» Task description
Each line below should be repeated exactly as written, with no pictures carried over.

____________________

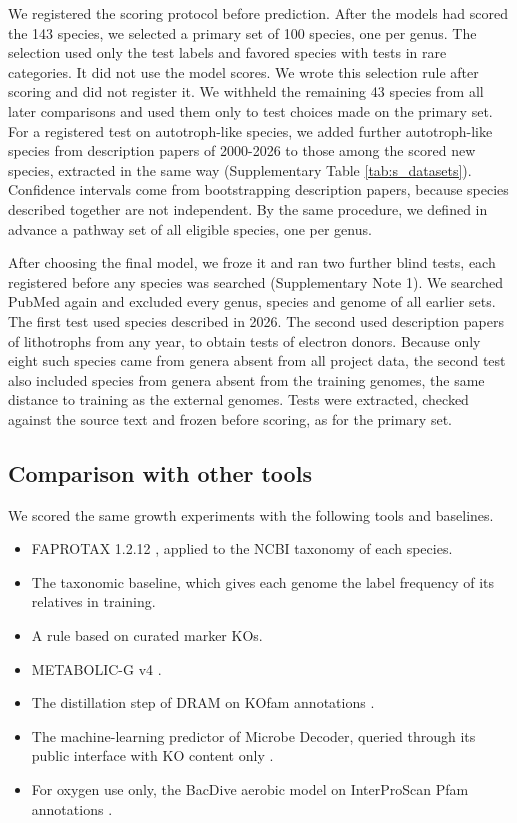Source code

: \documentclass[10pt,a4paper,onecolumn]{article}
\providecommand{\tightlist}{%
  \setlength{\itemsep}{0pt}\setlength{\parskip}{0pt}}
\begin{document}
We registered the scoring protocol before prediction. After the models
had scored the 143 species, we selected a primary set of 100 species,
one per genus. The selection used only the test labels and favored
species with tests in rare categories. It did not use the model scores.
We wrote this selection rule after scoring and did not register it. We
withheld the remaining 43 species from all later comparisons and used
them only to test choices made on the primary set. For a registered test
on autotroph-like species, we added further autotroph-like species from
description papers of 2000-2026 to those among the scored new species,
extracted in the same way (Supplementary Table \ref{tab:s_datasets}).
Confidence intervals come from bootstrapping description papers, because
species described together are not independent. By the same procedure,
we defined in advance a pathway set of all eligible species, one per
genus.

After choosing the final model, we froze it and ran two further blind
tests, each registered before any species was searched (Supplementary
Note 1). We searched PubMed again and excluded every genus, species and
genome of all earlier sets. The first test used species described in
2026. The second used description papers of lithotrophs from any year,
to obtain tests of electron donors. Because only eight such species came
from genera absent from all project data, the second test also included
species from genera absent from the training genomes, the same distance
to training as the external genomes. Tests were extracted, checked
against the source text and frozen before scoring, as for the primary
set.

\subsection{Comparison with other
tools}\label{comparison-with-other-tools}

We scored the same growth experiments with the following tools and
baselines.

\begin{itemize}
\tightlist
\item
  FAPROTAX 1.2.12 \autocite{Louca2016}, applied to the NCBI taxonomy of
  each species.
\item
  The taxonomic baseline, which gives each genome the label frequency of
  its relatives in training.
\item
  A rule based on curated marker KOs.
\item
  METABOLIC-G v4 \autocite{Zhou2022}.
\item
  The distillation step of DRAM on KOfam annotations
  \autocite{Shaffer2020}.
\item
  The machine-learning predictor of Microbe Decoder, queried through its
  public interface with KO content only \autocite{Hackmann2026}.
\item
  For oxygen use only, the BacDive aerobic model on InterProScan Pfam
  annotations \autocite{Koblitz2025,Jones2014}.
\end{itemize}
\end{document}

____________________

» Exercise output
Source code

: \documentclass[10pt,a4paper,onecolumn]{article}
\providecommand{\tightlist}{%
  \setlength{\itemsep}{0pt}\setlength{\parskip}{0pt}}
\begin{document}
We registered the scoring protocol before prediction. After the models
had scored the 143 species, we selected a primary set of 100 species,
one per genus. The selection used only the test labels and favored
species with tests in rare categories. It did not use the model scores.
We wrote this selection rule after scoring and did not register it. We
withheld the remaining 43 species from all later comparisons and used
them only to test choices made on the primary set. For a registered test
on autotroph-like species, we added further autotroph-like species from
description papers of 2000-2026 to those among the scored new species,
extracted in the same way (Supplementary Table \ref{tab:s_datasets}).
Confidence intervals come from bootstrapping description papers, because
species described together are not independent. By the same procedure,
we defined in advance a pathway set of all eligible species, one per
genus.

After choosing the final model, we froze it and ran two further blind
tests, each registered before any species was searched (Supplementary
Note 1). We searched PubMed again and excluded every genus, species and
genome of all earlier sets. The first test used species described in
2026. The second used description papers of lithotrophs from any year,
to obtain tests of electron donors. Because only eight such species came
from genera absent from all project data, the second test also included
species from genera absent from the training genomes, the same distance
to training as the external genomes. Tests were extracted, checked
against the source text and frozen before scoring, as for the primary
set.

\subsection{Comparison with other
tools}\label{comparison-with-other-tools}

We scored the same growth experiments with the following tools and
baselines.

\begin{itemize}
\tightlist
\item
  FAPROTAX 1.2.12 \autocite{Louca2016}, applied to the NCBI taxonomy of
  each species.
\item
  The taxonomic baseline, which gives each genome the label frequency of
  its relatives in training.
\item
  A rule based on curated marker KOs.
\item
  METABOLIC-G v4 \autocite{Zhou2022}.
\item
  The distillation step of DRAM on KOfam annotations
  \autocite{Shaffer2020}.
\item
  The machine-learning predictor of Microbe Decoder, queried through its
  public interface with KO content only \autocite{Hackmann2026}.
\item
  For oxygen use only, the BacDive aerobic model on InterProScan Pfam
  annotations \autocite{Koblitz2025,Jones2014}.
\end{itemize}
\end{document}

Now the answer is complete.